One of the projects that can be attributed to the space development of the Third Reich was the construction of the ultra-long-range cannon "V-3" ("V-3"). "Centipede", "Buddy", "Hardworking Lizchen", "English Cannon" - this project is known under these names.
The prototype "V-3" is supposedly at the test site on Wolin Island near Międzyzdroje.
The beginning can be considered the work of Hermann Obert and Max Valier, back in the 1920s. Oddly enough, but Jules Verne pushed the idea of a supergun. According to the project of the inventors, the length of the gun was supposed to be nine hundred meters, and it was supposed to shoot from the equator. It was planned to bombard the moon with seven-meter blanks, a meter twenty centimeters in diameter. According to Valier's calculations, the speed of the projectiles was twelve km / s and made it possible to overcome the gravity of the Earth.
* Space cannon * of Baron Guido von Pirquet.
There was also the Viennese baron Guido von Pirke, who in 1928 finalized the project of Obert and Valier, proposing to equip the gun with additional chambers with charges that were detonated when the projectile passed nearby and giving additional impetus.
And this is the project and became interested in the Third Reich. Taking as a basis the principles of building a gun proposed by Baron von Pirke, in 1943, an engineer at a company producing ammunition, August Kenders, proposed a supergun project. The project was reviewed because of Kenders' previous successful invention, the Rechling projectile. The super-weapon was called the "high pressure pump" ("Hochdruckspumpe").
Promotional video:
Already in May of the same year, a twenty mm prototype was tested in Poland, after which Hitler himself approved the construction of a battery of fifty such guns in the area where the English Channel is now located. At the same time, the gun received its name "V-3". Five thousand foremen and technical workers with the support of four hundred miners began their work in September.
The gun barrel was transported in parts and assembled on the spot, where a concrete base was prepared for it. The total length of the barrel was one hundred and twenty four meters. And it consisted of thirty-two sections, each of which had a pair of charging chambers. One hundred and forty kilogram shells with a length of two and a half meters (according to other sources up to three meters twenty-five cm) were equipped with stabilizers and looked like rockets.

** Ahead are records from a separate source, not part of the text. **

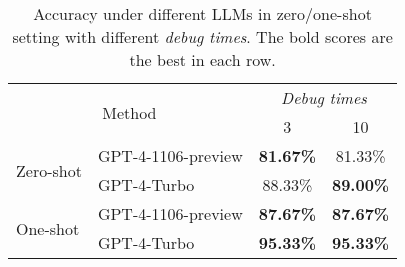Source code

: \begin{table}[ht]
\caption{Accuracy under different LLMs in zero/one-shot setting with different \textit{debug times}. The bold scores are the best in each row.}
\label{tab:debugtimes}
\vspace{-8pt}
\begin{center}
\begin{tabular}{c|l|c|c}
\toprule
\multicolumn{2}{c}{\multirow{2}{*}{Method}} & \multicolumn{2}{c}{\textit{Debug times}} \\
\cmidrule{3-4}
\multicolumn{2}{c}{} & 3 & 10 \\
\midrule
\multicolumn{1}{l|}{\multirow{2}{*}{Zero-shot}} & GPT-4-1106-preview & \textbf{81.67\%} & 81.33\% \\
\multicolumn{1}{c|}{} & GPT-4-Turbo & 88.33\% & \textbf{89.00\%} \\
\midrule
\multicolumn{1}{l|}{\multirow{2}{*}{One-shot}} & GPT-4-1106-preview & \textbf{87.67\%} & \textbf{87.67\%} \\
\multicolumn{1}{c|}{} & GPT-4-Turbo & \textbf{95.33\%} & \textbf{95.33\%} \\
\bottomrule
\end{tabular}
\end{center}
\vspace{-10pt}
\end{table}

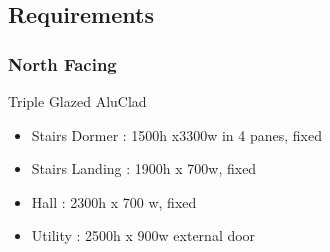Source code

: \subsection{Requirements}
\subsubsection{North Facing}
Triple Glazed AluClad
\begin{itemize}
\item Stairs Dormer : 1500h x3300w in 4 panes, fixed
\item Stairs Landing : 1900h x 700w, fixed
\item Hall : 2300h x 700 w, fixed
\item Utility : 2500h x 900w external door
    
\end{itemize}
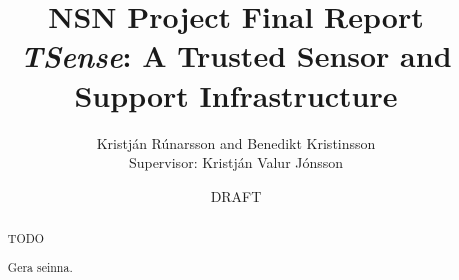 \documentclass[10pt,titlepage,twoside,a4paper]{report}
\author{Kristj\'{a}n R\'{u}narsson and Benedikt Kristinsson\\Supervisor: Kristj\'{a}n Valur J\'{o}nsson}
\title{NSN Project Final Report\\\textit{TSense}: A Trusted Sensor and Support Infrastructure}
\date{DRAFT}
\begin{document}
\maketitle
\begin{titlepage}
\end{titlepage}
\newpage
\ \ \ \\
\newpage

\setcounter{page}{1}

\tableofcontents

\begin{abstract}
TODO
\end{abstract}

\renewcommand{\abstractname}{{\'{U}}tdr\'{a}ttur}
\begin{abstract}
Gera seinna.
\end{abstract}

\setcounter{page}{1}
\pagestyle{headings}








\end{document}
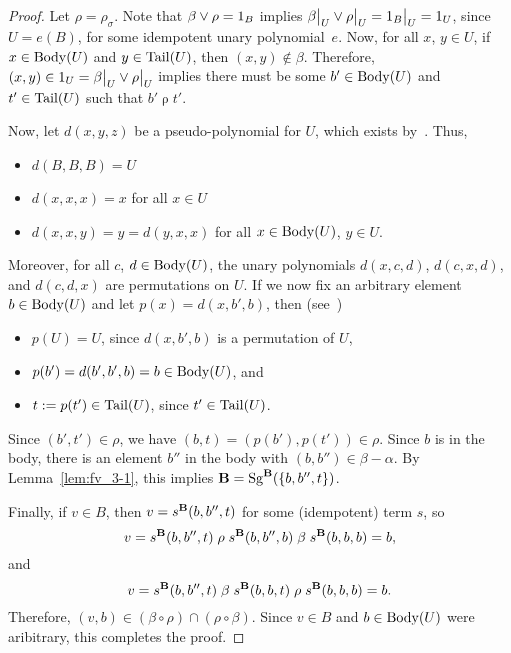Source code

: \newcommand\rhosig{\ensuremath{\rho}}
\begin{proof}
\noindent Let $\rho = \rho_\sigma$. Note that
$\beta \join \rhosig = 1_B$ implies
$\restr{\beta}{U} \join \restr{\rhosig}{U} = \restr{1_B}{U} = 1_U$,
since $U = e(B)$, for some idempotent unary polynomial~$e$.
Now, for all $x$, $y \in U$, if $x\in \operatorname{Body}(U)$ and $y\in \operatorname{Tail}(U)$, then
$(x,y) \notin \beta$.  Therefore,
$(x, y) \in  1_U = \restr{\beta}{U} \join \restr{\rhosig}{U}$ implies
there must be some $b' \in \operatorname{Body}(U)$ and $t'\in \operatorname{Tail}(U)$ such that
$b' \mathrel{\rhosig} t'$.

Now, let $d(x,y,z)$ be a pseudo-\malcev polynomial for $U$,
which exists by~\cite[Lemma~4.20]{HM:1988}.
Thus,
\begin{itemize}
\item $d(B,B,B) = U$
\item $d(x,x,x) = x$ for all $x\in U$
\item $d(x,x,y) = y = d(y,x,x)$ for all $x\in \operatorname{Body}(U)$, $y \in U$.
\end{itemize}
Moreover, for all $c$, $d \in \operatorname{Body}(U)$, the unary polynomials
$d(x,c,d)$, $d(c,x,d)$, and $d(c,d,x)$ are permutations on $U$.
If we now fix an arbitrary element $b\in \operatorname{Body}(U)$ and
let $p(x) = d(x,b',b)$, then (see~\cite[Lemma~4.20]{HM:1988})
\begin{itemize}
\item  $p(U) = U$, since $d(x, b', b)$ is a permutation of $U$, %
\item $p(b') = d(b',b',b) = b \in \operatorname{Body}(U)$, and
\item  $t:=p(t')\in \operatorname{Tail}(U)$, since $t'\in \operatorname{Tail}(U)$.
\end{itemize}
Since $(b',t') \in \rhosig$, we have $(b, t) = (p(b'), p(t')) \in \rhosig$.
Since $b$ is in the body, there is an element $b''$ in the body with
$(b,b'') \in \beta - \alpha$. By Lemma~\ref{lem:fv_3-1}, this implies
$\mathbf{B} = \operatorname{Sg}^{\mathbf{B}}(\{b, b'', t\})$.

Finally, if $v \in B$, then $v = s^{\mathbf{B}}(b,b'',t)$ for
some (idempotent) term $s$, so
\[
v = s^{\alg{B}}(b,b'',t)
\mathrel{\rhosig} s^{\alg{B}}(b,b'',b)
\mathrel{\beta} s^{\alg{B}}(b,b,b) = b,
\]
and
\[
v = s^{\alg{B}}(b,b'',t)
\mathrel{\beta}  s^{\alg{B}}(b,b,t)
\mathrel{\rhosig}s^{\alg{B}}(b,b, b)  = b.
\]
Therefore,
$(v,b) \in  (\beta \circ \rhosig) \cap (\rhosig \circ \beta)$.
Since $v \in B$ and $b\in \operatorname{Body}(U)$ were aribitrary,
this completes the proof.
\end{proof}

The barrel of the "Hochdruckpumpe" ("V-3") ultra-long-range cannon.
It was the shells that became the "stumbling block". No matter how hard Kenders tried to modify them, he could not manage to achieve the required speed of the outfits. A thousand meters per second has become an insurmountable boundary. And in March 44, the project was decided to close. But before that, a real assault was arranged, six large firms were involved. But the troubles did not stop. During the May and July tests, despite the increased firing range, the side chambers of the gun exploded.
On July 6, 1944, after an air raid by the British Air Force, the V-3 site was completely destroyed. And on May 9, 1945, British sappers laid under the unfinished complex of a large gun on the coast of France, 25 tons of explosives each and detonated it.